What Influenced District Decisions To Extend Distance Learning During The Pandemic. New Research Has An Idea (And It’s Not The Teachers Union).
Over at Forbes.com, a quick look at a working paper that offers a mew idea about what influenced the length of distance learning,
A new working paper from school finance experts Mark Weber (Rutgers) and Bruce Baker (University of Miami) asks the question, “Does school funding matter in a pandemic?”
Weber and Baker note that there has already been a batch of research done looking at a correlation between returning to in-person school and political affiliation or race or covid prevalence or union strength (as witnessed by the House hearing, the “unions kept schools closed” narrative is popular on the right).
Studies that look to a correlation between in-person learning and school spending have found no real pattern. But Weber and Baker suggest another approach.

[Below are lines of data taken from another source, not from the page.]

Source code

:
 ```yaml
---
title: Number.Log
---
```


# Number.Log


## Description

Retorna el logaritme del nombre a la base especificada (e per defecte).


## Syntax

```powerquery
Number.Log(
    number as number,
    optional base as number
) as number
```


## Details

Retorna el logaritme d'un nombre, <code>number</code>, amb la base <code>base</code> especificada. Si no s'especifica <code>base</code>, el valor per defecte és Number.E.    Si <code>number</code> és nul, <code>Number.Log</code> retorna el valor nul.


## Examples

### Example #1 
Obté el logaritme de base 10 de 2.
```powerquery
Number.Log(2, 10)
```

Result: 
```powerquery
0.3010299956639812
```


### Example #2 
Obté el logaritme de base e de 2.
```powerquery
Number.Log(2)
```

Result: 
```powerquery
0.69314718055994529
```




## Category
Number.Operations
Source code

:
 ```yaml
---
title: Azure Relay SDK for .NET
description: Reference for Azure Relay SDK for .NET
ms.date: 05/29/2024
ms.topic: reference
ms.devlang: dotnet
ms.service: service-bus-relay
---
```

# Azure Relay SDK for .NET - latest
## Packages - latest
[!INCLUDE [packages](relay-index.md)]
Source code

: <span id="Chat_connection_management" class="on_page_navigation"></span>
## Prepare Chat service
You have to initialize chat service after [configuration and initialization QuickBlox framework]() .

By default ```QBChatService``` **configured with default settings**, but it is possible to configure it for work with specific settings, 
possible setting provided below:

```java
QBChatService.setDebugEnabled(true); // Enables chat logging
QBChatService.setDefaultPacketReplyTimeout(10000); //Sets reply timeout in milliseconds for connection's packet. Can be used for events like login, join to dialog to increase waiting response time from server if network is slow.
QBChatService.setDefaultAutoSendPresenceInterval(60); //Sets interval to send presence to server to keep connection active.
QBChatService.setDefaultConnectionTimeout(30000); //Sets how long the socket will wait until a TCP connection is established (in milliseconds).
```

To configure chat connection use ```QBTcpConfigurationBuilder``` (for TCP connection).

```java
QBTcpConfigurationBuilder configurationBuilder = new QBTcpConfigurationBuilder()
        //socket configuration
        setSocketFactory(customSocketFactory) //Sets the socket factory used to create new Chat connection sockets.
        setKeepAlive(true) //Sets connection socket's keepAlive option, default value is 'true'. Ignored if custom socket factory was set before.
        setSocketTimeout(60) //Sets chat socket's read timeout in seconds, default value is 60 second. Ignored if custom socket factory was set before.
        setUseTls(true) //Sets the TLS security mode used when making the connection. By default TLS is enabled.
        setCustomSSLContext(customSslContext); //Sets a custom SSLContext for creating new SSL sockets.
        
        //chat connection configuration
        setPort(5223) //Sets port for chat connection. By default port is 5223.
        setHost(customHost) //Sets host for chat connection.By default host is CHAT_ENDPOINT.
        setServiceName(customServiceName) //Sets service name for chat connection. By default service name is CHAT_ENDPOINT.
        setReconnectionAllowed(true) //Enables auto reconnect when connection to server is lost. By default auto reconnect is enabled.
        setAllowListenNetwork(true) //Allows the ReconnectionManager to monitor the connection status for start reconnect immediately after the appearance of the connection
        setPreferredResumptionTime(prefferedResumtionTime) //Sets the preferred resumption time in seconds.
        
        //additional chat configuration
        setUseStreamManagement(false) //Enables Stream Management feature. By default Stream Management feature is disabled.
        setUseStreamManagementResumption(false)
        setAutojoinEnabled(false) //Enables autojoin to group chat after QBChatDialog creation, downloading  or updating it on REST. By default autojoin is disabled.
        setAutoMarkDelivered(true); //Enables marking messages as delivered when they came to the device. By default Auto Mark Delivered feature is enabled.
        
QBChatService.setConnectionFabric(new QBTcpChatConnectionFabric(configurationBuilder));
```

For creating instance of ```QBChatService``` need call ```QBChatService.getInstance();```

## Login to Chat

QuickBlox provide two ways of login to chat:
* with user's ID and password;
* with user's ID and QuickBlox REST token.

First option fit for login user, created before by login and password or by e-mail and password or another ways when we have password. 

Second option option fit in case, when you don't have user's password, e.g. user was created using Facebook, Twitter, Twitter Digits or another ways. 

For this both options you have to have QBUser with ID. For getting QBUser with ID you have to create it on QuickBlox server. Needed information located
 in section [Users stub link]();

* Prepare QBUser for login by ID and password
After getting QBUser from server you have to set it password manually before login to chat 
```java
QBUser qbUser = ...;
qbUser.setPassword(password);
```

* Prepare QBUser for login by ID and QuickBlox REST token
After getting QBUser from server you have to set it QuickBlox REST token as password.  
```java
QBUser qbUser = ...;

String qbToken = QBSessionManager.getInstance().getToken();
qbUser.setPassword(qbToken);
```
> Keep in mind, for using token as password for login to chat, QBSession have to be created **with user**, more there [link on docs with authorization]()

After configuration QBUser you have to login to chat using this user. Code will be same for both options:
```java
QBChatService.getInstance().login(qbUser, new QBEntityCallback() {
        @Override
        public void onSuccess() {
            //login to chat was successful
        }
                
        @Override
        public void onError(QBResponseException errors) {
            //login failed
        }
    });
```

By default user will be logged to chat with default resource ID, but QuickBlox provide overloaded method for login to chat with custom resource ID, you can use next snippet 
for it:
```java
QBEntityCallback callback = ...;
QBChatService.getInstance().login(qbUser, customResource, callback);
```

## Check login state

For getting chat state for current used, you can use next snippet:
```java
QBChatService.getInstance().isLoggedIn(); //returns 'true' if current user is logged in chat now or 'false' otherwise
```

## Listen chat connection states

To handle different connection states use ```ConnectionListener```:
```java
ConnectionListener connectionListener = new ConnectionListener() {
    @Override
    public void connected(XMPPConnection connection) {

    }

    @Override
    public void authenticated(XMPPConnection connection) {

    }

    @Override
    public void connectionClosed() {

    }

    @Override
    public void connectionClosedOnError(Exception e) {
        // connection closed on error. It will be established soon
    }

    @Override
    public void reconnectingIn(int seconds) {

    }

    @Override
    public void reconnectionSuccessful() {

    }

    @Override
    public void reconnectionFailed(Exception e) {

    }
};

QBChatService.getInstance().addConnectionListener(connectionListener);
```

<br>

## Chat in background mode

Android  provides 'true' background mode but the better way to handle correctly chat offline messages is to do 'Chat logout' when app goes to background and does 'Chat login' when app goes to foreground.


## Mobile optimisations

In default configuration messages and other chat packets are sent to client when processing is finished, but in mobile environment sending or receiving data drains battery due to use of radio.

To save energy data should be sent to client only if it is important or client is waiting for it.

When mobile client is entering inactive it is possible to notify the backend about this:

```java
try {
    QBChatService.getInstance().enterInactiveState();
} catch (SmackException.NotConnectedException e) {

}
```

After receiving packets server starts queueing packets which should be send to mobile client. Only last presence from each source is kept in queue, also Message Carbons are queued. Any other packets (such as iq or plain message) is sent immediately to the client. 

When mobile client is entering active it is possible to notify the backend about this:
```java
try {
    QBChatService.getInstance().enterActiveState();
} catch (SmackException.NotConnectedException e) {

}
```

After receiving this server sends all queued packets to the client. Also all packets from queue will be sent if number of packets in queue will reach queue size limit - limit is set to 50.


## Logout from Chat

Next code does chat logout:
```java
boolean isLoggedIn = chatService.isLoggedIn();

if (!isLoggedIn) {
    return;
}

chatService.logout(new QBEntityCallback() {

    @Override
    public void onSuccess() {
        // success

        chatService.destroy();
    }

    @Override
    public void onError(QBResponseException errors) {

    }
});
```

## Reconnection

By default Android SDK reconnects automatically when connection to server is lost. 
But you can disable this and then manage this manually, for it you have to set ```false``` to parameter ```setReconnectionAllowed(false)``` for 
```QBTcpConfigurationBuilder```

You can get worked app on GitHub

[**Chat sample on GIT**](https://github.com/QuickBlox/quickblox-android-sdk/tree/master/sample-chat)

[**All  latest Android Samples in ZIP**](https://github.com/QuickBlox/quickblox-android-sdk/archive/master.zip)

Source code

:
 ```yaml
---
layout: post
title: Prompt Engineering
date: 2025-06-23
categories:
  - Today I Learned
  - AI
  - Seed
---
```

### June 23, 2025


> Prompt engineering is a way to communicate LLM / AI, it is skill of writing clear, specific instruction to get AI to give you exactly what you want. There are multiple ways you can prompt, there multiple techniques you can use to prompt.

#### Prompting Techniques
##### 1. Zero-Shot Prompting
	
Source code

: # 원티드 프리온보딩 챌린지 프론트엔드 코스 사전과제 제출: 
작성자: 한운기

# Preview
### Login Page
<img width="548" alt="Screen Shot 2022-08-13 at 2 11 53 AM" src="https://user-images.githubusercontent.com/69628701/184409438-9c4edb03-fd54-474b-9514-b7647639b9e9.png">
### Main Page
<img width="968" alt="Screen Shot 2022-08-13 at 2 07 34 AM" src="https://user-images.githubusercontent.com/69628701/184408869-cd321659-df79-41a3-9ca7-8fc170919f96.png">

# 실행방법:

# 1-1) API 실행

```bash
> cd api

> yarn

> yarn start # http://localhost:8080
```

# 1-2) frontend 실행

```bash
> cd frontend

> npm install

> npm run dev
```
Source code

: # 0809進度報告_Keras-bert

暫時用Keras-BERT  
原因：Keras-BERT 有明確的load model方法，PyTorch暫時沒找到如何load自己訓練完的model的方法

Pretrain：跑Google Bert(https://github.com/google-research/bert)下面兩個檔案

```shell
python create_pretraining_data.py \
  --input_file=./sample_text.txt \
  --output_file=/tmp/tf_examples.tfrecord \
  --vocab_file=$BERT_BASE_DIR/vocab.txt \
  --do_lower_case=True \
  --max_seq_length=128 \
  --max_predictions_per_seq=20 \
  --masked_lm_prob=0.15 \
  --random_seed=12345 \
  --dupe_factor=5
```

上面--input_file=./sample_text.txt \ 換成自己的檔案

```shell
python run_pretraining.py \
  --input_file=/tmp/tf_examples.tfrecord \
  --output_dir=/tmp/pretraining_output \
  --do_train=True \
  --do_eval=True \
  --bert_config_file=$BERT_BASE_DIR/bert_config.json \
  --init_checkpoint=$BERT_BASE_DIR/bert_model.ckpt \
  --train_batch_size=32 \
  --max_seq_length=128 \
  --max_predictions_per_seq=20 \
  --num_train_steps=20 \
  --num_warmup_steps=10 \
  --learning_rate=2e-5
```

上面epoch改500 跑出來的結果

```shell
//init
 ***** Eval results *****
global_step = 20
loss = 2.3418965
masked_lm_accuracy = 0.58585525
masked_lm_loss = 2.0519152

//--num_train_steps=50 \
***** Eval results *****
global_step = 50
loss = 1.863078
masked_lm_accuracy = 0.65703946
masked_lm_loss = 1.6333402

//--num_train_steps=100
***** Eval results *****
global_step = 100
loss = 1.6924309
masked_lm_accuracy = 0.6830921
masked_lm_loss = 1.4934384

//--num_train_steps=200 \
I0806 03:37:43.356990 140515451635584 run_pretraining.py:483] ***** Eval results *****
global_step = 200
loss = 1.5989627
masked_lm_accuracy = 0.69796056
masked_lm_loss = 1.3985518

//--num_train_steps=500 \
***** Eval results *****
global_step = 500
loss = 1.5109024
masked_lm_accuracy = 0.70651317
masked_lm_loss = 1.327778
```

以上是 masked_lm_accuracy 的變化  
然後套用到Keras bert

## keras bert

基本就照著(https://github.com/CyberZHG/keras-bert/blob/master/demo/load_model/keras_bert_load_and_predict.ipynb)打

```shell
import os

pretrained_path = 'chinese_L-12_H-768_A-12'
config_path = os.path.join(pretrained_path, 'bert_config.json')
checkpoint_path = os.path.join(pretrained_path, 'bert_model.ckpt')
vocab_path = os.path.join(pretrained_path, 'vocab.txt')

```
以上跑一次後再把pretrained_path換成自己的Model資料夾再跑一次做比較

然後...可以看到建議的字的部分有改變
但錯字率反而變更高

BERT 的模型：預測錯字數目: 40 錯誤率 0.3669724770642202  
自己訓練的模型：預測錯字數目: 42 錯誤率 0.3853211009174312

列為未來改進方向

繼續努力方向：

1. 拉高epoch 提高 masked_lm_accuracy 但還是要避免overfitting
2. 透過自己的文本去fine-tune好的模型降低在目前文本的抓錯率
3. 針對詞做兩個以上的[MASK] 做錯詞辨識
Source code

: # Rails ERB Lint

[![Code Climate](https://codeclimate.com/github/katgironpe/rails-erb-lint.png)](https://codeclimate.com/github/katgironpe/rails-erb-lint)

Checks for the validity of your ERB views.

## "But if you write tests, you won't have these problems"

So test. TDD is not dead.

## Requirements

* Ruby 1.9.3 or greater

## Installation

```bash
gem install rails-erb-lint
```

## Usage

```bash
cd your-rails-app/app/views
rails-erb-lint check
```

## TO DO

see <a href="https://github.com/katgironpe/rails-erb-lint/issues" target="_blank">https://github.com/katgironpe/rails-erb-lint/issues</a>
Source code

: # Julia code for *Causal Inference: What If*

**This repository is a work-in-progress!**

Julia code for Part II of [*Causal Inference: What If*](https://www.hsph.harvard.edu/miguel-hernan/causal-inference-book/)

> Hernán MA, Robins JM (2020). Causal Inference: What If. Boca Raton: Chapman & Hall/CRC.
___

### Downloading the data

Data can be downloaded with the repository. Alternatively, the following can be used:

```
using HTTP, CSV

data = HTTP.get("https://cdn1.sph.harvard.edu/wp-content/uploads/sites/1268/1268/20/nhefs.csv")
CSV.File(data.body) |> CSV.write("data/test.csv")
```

They use a measure called “spending adequacy.” There’s some fancy math involved, but in a plain English write-up of the paper, Weber explains:
Every district has an adequacy target: the amount it needs to meet a particular educational objective. The amount a district spends under or above its target is its adequacy.
Funding adequacy can depend on the various challenges the district faces, including Finding that adequacy target amount is a task for researchers using “long-established empirical methods.” But the idea is simple enough. Let’s say East Egg and West Egg both spend $10,000 per student. But East Egg’s adequacy target is $7,000, and West Egg’s is $13,000. That means that even though they are spending the same amount, East Egg has hit and exceeded spending adequacy, while West Egg is coming up short.
Weber and Baker found a direct correlation. The more adequate a district’s spending was, the more likely it was to have more days of face-to-face schooling; the less adequate, the more likely to have more days of distance learning.